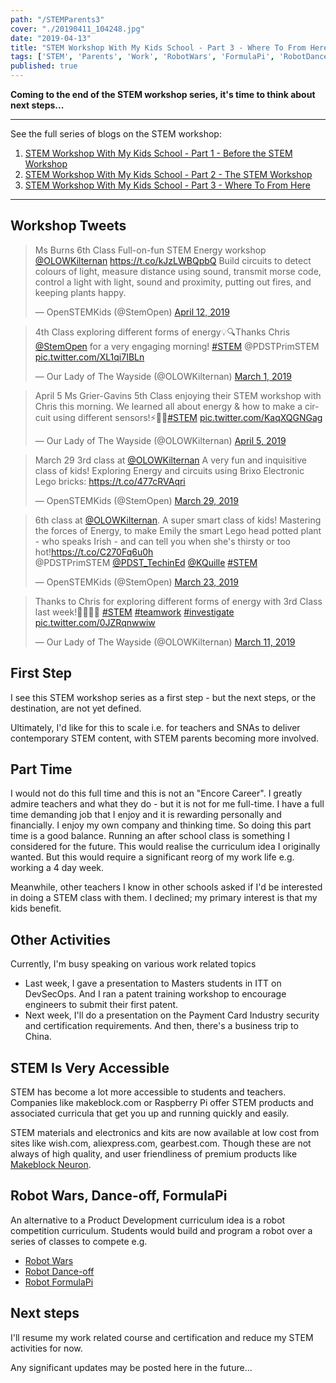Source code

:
 ```yaml
---
path: "/STEMParents3"
cover: "./20190411_104248.jpg"
date: "2019-04-13"
title: "STEM Workshop With My Kids School - Part 3 - Where To From Here"
tags: ['STEM', 'Parents', 'Work', 'RobotWars', 'FormulaPi', 'RobotDanceOff']
published: true    
---
```


**Coming to the end of the STEM workshop series, it's time to think about next steps...**



---
See the full series of blogs on the STEM workshop:                                         
1. [STEM Workshop With My Kids School - Part 1 - Before the STEM Workshop](../STEMParents1)
2. [STEM Workshop With My Kids School - Part 2 - The STEM Workshop](../STEMParents2)       
3. [STEM Workshop With My Kids School - Part 3 - Where To From Here](../STEMParents3)      
---


## Workshop Tweets 
<blockquote class="twitter-tweet"><p lang="en" dir="ltr">Ms Burns 6th Class Full-on-fun STEM Energy workshop <a href="https://twitter.com/OLOWKilternan?ref_src=twsrc%5Etfw">@OLOWKilternan</a> <a href="https://t.co/kJzLWBQpbQ">https://t.co/kJzLWBQpbQ</a> Build circuits to detect colours of light, measure distance using sound, transmit morse code, control a light with light, sound and proximity, putting out fires, and keeping plants happy.</p>&mdash; OpenSTEMKids (@StemOpen) <a href="https://twitter.com/StemOpen/status/1116828772135837697?ref_src=twsrc%5Etfw">April 12, 2019</a></blockquote> 

<blockquote class="twitter-tweet"><p lang="en" dir="ltr">4th Class exploring different forms of energy💡🔍Thanks Chris <a href="https://twitter.com/StemOpen?ref_src=twsrc%5Etfw">@StemOpen</a> for a very engaging morning! <a href="https://twitter.com/hashtag/STEM?src=hash&amp;ref_src=twsrc%5Etfw">#STEM</a> @PDSTPrimSTEM <a href="https://t.co/XL1qi7IBLn">pic.twitter.com/XL1qi7IBLn</a></p>&mdash; Our Lady of The Wayside (@OLOWKilternan) <a href="https://twitter.com/OLOWKilternan/status/1101423689562767360?ref_src=twsrc%5Etfw">March 1, 2019</a></blockquote> 

<blockquote class="twitter-tweet"><p lang="en" dir="ltr">April 5 Ms Grier-Gavins 5th Class enjoying their STEM workshop with Chris this morning. We learned all about energy &amp; how to make a circuit using different sensors!⚡️🔌💡<a href="https://twitter.com/hashtag/STEM?src=hash&amp;ref_src=twsrc%5Etfw">#STEM</a> <a href="https://t.co/KaqXQGNGag">pic.twitter.com/KaqXQGNGag</a></p>&mdash; Our Lady of The Wayside (@OLOWKilternan) <a href="https://twitter.com/OLOWKilternan/status/1114132748971782147?ref_src=twsrc%5Etfw">April 5, 2019</a></blockquote> 

<blockquote class="twitter-tweet"><p lang="en" dir="ltr">March 29 3rd class at <a href="https://twitter.com/OLOWKilternan?ref_src=twsrc%5Etfw">@OLOWKilternan</a> A very fun and inquisitive class of kids! Exploring Energy and circuits using Brixo Electronic Lego bricks: <a href="https://t.co/477cRVAqri">https://t.co/477cRVAqri</a></p>&mdash; OpenSTEMKids (@StemOpen) <a href="https://twitter.com/StemOpen/status/1111667497617494017?ref_src=twsrc%5Etfw">March 29, 2019</a></blockquote> <script async src="https://platform.twitter.com/widgets.js" charset="utf-8"></script>

<blockquote class="twitter-tweet"><p lang="en" dir="ltr">6th class at <a href="https://twitter.com/OLOWKilternan?ref_src=twsrc%5Etfw">@OLOWKilternan</a>. A super smart class of kids! Mastering the forces of Energy, to make Emily the smart Lego head potted plant - who speaks Irish - and can tell you when she&#39;s thirsty or too hot!<a href="https://t.co/C270Fq6u0h">https://t.co/C270Fq6u0h</a><br>@PDSTPrimSTEM <a href="https://twitter.com/PDST_TechinEd?ref_src=twsrc%5Etfw">@PDST_TechinEd</a> <a href="https://twitter.com/KQuille?ref_src=twsrc%5Etfw">@KQuille</a> <a href="https://twitter.com/hashtag/STEM?src=hash&amp;ref_src=twsrc%5Etfw">#STEM</a></p>&mdash; OpenSTEMKids (@StemOpen) <a href="https://twitter.com/StemOpen/status/1109365218969300992?ref_src=twsrc%5Etfw">March 23, 2019</a></blockquote> <script async src="https://platform.twitter.com/widgets.js" charset="utf-8"></script>

<blockquote class="twitter-tweet"><p lang="en" dir="ltr">Thanks to Chris for exploring different forms of energy with 3rd Class last week!👨‍🔬👩‍🔬 <a href="https://twitter.com/hashtag/STEM?src=hash&amp;ref_src=twsrc%5Etfw">#STEM</a> <a href="https://twitter.com/hashtag/teamwork?src=hash&amp;ref_src=twsrc%5Etfw">#teamwork</a> <a href="https://twitter.com/hashtag/investigate?src=hash&amp;ref_src=twsrc%5Etfw">#investigate</a> <a href="https://t.co/0JZRqnwwiw">pic.twitter.com/0JZRqnwwiw</a></p>&mdash; Our Lady of The Wayside (@OLOWKilternan) <a href="https://twitter.com/OLOWKilternan/status/1105171478889316358?ref_src=twsrc%5Etfw">March 11, 2019</a></blockquote> <script async src="https://platform.twitter.com/widgets.js" charset="utf-8"></script>


## First Step
I see this STEM workshop series as a first step - but the next steps, or the destination, are not yet defined. 

Ultimately, I'd like for this to scale i.e. for teachers and SNAs to deliver contemporary STEM content, with STEM parents becoming more involved.


## Part Time
I would not do this full time and this is not an "Encore Career". I greatly admire teachers and what they do - but it is not for me full-time. I have a full time demanding job that I enjoy and it is rewarding personally and financially. I enjoy my own company and thinking time. So doing this part time is a good balance. Running an after school class is something I considered for the future. This would realise the curriculum idea I originally wanted. But this would require a significant reorg of my work life e.g. working a 4 day week.

Meanwhile, other teachers I know in other schools asked if I'd be interested in doing a STEM class with them. I declined; my primary interest is that my kids benefit.

## Other Activities
Currently, I'm busy speaking on various work related topics

- Last week, I gave a presentation to Masters students in ITT on DevSecOps. And I ran a patent training workshop to encourage engineers to submit their first patent. 
- Next week, I'll do a presentation on the Payment Card Industry security and certification requirements. And then, there's a business trip to China.

## STEM Is Very Accessible
STEM has become a lot more accessible to students and teachers. Companies like makeblock.com or Raspberry Pi offer STEM products and associated curricula that get you up and running quickly and easily.

STEM materials and electronics and kits are now available at low cost from sites like wish.com, aliexpress.com, gearbest.com. Though these are not always of high quality, and user friendliness of premium products like [Makeblock Neuron](https://www.openstemkids.com/makeblock-neuron-all-in-one-kit ).

## Robot Wars, Dance-off, FormulaPi
An alternative to a Product Development curriculum idea is a robot competition curriculum. Students would build and program a robot over a series of classes to compete e.g.  

* [Robot Wars](http://www.robotwars.tv/) 
* [Robot Dance-off](https://www.youtube.com/watch?v=TLGWQfK-6DY)
* [Robot FormulaPi](https://www.piborg.org/robots/formulapi-entry)

## Next steps
I'll resume my work related course and certification and reduce my STEM activities for now.

Any significant updates may be posted here in the future...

● ● ● ● ● ● ●

Task to carry out: Copy, exactly and only, the lines above that begin with the one containing "I would not" and finish with the one containing "Currently, I'm busy".

Written response:
I would not do this full time and this is not an "Encore Career". I greatly admire teachers and what they do - but it is not for me full-time. I have a full time demanding job that I enjoy and it is rewarding personally and financially. I enjoy my own company and thinking time. So doing this part time is a good balance. Running an after school class is something I considered for the future. This would realise the curriculum idea I originally wanted. But this would require a significant reorg of my work life e.g. working a 4 day week.

Meanwhile, other teachers I know in other schools asked if I'd be interested in doing a STEM class with them. I declined; my primary interest is that my kids benefit.

## Other Activities
Currently, I'm busy speaking on various work related topics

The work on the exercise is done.